死を待つしかない「恐怖の病気」から、薬でウイルスを押さえ込める「慢性疾患」へと、大きく変わりつつあるエイズ。一方、日本では年間約1500人もの新規HIV感染者・新規エイズ患者が報告されており、現状は、決して楽観視できない。世界で初めてエイズ患者が報告されてから35年が経った今、HIV感染症の治療はどう変わったのか、HIV感染症などを専門とする新宿東口クリニック院長の山中晃氏に聞いた。
HIVは薬で抑え、長生きできる時代になった
HIVとはどのようなウイルスですか。HIV感染から、どのようにエイズに至るのかについても教えてください。
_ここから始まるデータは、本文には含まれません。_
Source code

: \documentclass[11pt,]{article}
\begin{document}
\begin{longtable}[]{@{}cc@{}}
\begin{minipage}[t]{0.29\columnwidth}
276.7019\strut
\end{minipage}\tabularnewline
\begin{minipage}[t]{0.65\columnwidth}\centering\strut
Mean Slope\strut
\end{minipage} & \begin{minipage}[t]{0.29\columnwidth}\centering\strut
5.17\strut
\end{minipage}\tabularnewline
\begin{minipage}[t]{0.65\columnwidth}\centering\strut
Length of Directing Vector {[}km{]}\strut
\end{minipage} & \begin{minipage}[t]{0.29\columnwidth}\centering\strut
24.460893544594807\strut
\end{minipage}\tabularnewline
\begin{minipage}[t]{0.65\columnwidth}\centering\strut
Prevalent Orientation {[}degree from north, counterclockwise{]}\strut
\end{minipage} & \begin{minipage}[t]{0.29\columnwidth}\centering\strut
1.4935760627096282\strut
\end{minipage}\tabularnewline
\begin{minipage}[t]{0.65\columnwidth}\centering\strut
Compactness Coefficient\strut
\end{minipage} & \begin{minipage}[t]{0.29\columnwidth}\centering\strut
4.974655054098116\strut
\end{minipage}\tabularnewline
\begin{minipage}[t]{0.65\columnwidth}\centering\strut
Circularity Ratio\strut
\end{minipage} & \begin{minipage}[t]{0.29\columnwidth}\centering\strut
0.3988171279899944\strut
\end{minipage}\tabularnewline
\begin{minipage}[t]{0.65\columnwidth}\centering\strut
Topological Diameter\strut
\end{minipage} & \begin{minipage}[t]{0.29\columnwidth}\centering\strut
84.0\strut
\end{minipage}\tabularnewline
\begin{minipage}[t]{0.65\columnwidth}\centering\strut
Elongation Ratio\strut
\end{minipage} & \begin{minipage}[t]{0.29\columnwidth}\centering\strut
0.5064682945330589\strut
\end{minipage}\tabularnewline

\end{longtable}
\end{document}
山中 人の免疫を司る細胞には白血球、リンパ球などがあり、その中にCD4という細胞があります。HIV(ヒト免疫不全ウイルス:Human Immunodeficiency Virus;HIV)は、CD4細胞の中にもぐりこんで増殖し、CD4細胞を壊していきます。
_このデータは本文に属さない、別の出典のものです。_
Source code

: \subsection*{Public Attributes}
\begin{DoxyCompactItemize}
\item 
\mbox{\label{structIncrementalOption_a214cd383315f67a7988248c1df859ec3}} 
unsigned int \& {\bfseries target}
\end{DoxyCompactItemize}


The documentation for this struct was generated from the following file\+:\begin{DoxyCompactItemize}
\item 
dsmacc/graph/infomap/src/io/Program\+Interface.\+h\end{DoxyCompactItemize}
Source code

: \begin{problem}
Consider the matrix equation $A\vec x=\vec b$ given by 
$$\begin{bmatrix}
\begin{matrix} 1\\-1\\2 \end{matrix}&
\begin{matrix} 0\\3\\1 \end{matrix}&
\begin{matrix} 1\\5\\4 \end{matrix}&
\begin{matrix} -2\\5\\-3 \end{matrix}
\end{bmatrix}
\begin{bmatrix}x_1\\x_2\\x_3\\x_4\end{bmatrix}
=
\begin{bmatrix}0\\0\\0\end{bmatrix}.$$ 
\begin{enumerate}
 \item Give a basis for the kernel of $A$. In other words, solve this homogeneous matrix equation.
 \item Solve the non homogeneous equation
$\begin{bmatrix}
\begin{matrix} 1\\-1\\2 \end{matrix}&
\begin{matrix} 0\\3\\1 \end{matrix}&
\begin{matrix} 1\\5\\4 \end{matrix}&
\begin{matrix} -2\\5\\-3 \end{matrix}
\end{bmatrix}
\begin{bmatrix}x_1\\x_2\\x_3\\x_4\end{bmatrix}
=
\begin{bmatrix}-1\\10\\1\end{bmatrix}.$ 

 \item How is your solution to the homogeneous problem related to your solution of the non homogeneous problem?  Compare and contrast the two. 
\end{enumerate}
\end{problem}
CD4細胞が壊されて免疫力が低下すると、普段なら体に害のないカビやウイルスにも抵抗できなくなります。こうして起きる感染は「日和見感染」と呼ばれ、ニューモシスチス肺炎(*1)や、口の中にカビが生える口腔カンジダ症などを発症しやすくなります。この状態がエイズ(後天性免疫不全症候群:Acquired Immune Deficiency Syndrome;AIDS)です。
感染経路として圧倒的に多いのは、性的接触です。新規HIV 感染者は、同性間(男性同性愛者)の性的接触だけで7割以上を占めます(下図)。
感染経路のカギは、白血球があるかどうか。HIVウイルスが入り込む先が「白血球の中にあるリンパ球のCD4細胞」であることから、血液や体液など、白血球がある場所に接触して感染します。言い換えれば、白血球が存在しない唾液や汗、涙を介して感染することはありません。